If you have a text in positive label, and your model think it is positive then the positive probability your model output will be the largest.
If you ask your model which is the second most likely label that you(your model) think this text sample belong to, your model's answer is the class that has the second largest probability in the output, and so on.
In summary, your model rank the class from most likely to less likely to your sample. So the order of the probabilities depend on your model belief, such that the most likely class will has the largest probability and the least likely class will has the least probability.
My question: suppose that we have a piece of text in Positive label. So, do we have to have these probabilities in this order:
P(pos) > P(neu) > P(neg)
Not exactly, it depends on your model belief, which depends on how good is your data to express the idea of positive, neutral and negative. But usually when use logistic regression to classify 3 class positive, neutral and negative, people will set a threshold for positive, neutral and negative in the probability range, for example: > 0.7 is positive, in [0.4, 0.7] is neutral and the remaining is negative. By doing this, we implicitly assume that the probabilities are indeed have order as you said. This is because we assume that there is an order between positive, neutral and negative, such that neutral is between positive and negative. But if we are dealing with another problem for example classify dog, cat and fist, then I don't think we can assume the order.

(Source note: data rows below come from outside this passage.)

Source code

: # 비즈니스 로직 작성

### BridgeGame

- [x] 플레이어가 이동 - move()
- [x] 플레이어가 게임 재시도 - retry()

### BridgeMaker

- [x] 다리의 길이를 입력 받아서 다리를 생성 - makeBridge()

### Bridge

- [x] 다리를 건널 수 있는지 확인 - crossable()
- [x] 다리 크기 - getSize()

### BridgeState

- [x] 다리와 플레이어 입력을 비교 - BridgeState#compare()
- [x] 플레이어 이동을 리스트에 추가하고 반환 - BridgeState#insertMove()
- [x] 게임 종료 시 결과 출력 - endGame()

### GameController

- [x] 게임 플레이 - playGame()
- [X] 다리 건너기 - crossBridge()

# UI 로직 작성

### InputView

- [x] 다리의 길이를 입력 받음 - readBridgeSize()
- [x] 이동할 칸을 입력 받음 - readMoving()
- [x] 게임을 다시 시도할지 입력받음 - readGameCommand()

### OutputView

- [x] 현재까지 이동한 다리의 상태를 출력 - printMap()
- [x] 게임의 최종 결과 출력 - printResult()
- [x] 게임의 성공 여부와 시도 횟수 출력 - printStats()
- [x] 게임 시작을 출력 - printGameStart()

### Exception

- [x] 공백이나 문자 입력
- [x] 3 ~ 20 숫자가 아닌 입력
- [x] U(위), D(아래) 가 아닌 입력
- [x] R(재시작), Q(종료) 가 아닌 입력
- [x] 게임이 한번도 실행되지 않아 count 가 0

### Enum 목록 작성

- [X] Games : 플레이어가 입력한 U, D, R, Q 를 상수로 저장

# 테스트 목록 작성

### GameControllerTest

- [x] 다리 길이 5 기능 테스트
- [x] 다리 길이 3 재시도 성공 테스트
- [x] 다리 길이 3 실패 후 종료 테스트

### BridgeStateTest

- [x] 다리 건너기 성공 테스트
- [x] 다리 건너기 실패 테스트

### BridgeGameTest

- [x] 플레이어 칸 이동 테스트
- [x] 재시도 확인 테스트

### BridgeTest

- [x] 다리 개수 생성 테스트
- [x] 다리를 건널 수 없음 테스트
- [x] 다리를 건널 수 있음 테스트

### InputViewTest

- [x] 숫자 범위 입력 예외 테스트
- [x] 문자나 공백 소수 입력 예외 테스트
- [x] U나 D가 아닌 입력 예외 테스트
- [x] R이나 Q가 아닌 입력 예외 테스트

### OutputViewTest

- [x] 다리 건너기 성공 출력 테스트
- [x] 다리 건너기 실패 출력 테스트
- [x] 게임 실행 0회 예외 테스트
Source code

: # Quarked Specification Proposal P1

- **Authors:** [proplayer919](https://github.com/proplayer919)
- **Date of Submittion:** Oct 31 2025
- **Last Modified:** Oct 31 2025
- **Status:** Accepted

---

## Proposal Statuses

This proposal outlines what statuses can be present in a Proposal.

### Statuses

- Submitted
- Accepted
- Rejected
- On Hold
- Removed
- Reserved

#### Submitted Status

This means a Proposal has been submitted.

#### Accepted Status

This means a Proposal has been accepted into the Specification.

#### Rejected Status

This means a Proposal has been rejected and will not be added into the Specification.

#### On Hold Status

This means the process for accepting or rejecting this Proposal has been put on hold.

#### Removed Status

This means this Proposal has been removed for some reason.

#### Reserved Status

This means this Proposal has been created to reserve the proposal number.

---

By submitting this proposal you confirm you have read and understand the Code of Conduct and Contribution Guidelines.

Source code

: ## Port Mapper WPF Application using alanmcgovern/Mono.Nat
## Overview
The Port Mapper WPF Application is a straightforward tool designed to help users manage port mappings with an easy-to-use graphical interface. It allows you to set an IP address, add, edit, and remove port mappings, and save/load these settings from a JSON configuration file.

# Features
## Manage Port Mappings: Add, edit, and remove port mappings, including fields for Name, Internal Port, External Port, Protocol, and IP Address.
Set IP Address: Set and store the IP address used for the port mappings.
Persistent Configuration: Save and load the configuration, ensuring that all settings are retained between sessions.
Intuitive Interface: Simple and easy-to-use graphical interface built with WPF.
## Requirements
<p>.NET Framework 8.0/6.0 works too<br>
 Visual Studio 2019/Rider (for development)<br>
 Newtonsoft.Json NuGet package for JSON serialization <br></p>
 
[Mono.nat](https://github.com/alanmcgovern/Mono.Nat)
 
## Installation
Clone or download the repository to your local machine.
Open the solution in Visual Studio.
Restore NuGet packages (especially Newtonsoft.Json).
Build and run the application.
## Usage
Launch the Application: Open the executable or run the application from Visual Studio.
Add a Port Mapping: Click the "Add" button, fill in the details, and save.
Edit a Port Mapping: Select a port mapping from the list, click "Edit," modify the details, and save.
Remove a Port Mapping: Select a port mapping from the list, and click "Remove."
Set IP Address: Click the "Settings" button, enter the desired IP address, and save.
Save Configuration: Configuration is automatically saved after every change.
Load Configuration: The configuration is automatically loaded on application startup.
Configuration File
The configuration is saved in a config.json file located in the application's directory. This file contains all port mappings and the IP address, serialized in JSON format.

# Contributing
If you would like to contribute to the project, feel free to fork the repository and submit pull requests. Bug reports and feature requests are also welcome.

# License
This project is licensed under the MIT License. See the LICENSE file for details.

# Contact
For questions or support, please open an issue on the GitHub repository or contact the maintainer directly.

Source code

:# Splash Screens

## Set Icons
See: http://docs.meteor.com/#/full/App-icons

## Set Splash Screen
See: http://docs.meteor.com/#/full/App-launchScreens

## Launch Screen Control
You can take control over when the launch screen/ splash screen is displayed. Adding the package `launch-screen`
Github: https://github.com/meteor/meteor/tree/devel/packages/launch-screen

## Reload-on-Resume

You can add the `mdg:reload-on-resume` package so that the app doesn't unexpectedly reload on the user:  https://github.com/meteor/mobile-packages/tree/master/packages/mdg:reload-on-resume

What does it mean when we have them in this order:
P(pos) > P(neg) > P(neu)
It means that the model believe the most likely class to your sample is positive, the second most likely is negative, and the least likely is neutral.
Can we conclude anything from this? For example, can we say with confidence that the label is Positive like as before?
In my opinion, the model is confident with its answer, if we choose to believe it, then we can confidently say that the sample's class is positive as before.